■ **WORK ITEM**
Quote, with no changes, the lines that run from the top of the material to the line with "- Record or", both included.

■ **DATA TO EXAMINE**
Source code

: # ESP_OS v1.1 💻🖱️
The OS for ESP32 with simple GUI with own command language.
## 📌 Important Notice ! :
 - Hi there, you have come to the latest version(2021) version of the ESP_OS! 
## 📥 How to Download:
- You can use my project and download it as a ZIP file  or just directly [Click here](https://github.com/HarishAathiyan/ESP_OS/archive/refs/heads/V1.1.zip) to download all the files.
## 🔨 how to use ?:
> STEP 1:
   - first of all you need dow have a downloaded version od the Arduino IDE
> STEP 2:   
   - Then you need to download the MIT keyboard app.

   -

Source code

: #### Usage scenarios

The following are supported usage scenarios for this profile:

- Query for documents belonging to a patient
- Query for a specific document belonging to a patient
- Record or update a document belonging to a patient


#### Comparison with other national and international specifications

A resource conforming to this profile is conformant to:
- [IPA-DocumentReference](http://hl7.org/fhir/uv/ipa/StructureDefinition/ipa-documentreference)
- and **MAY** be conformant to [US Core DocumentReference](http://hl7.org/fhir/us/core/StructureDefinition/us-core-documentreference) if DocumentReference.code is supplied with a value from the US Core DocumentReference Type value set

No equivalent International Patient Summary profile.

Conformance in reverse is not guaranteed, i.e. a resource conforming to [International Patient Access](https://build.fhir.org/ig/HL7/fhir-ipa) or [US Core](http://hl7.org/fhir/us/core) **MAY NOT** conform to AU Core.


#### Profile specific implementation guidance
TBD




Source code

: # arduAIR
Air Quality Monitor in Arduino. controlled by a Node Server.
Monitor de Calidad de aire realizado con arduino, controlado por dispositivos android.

■ **EXPECTED ANSWER**
Source code

: # ESP_OS v1.1 💻🖱️
The OS for ESP32 with simple GUI with own command language.
## 📌 Important Notice ! :
 - Hi there, you have come to the latest version(2021) version of the ESP_OS! 
## 📥 How to Download:
- You can use my project and download it as a ZIP file  or just directly [Click here](https://github.com/HarishAathiyan/ESP_OS/archive/refs/heads/V1.1.zip) to download all the files.
## 🔨 how to use ?:
> STEP 1:
   - first of all you need dow have a downloaded version od the Arduino IDE
> STEP 2:   
   - Then you need to download the MIT keyboard app.

   -

Source code

: #### Usage scenarios

The following are supported usage scenarios for this profile:

- Query for documents belonging to a patient
- Query for a specific document belonging to a patient
- Record or update a document belonging to a patient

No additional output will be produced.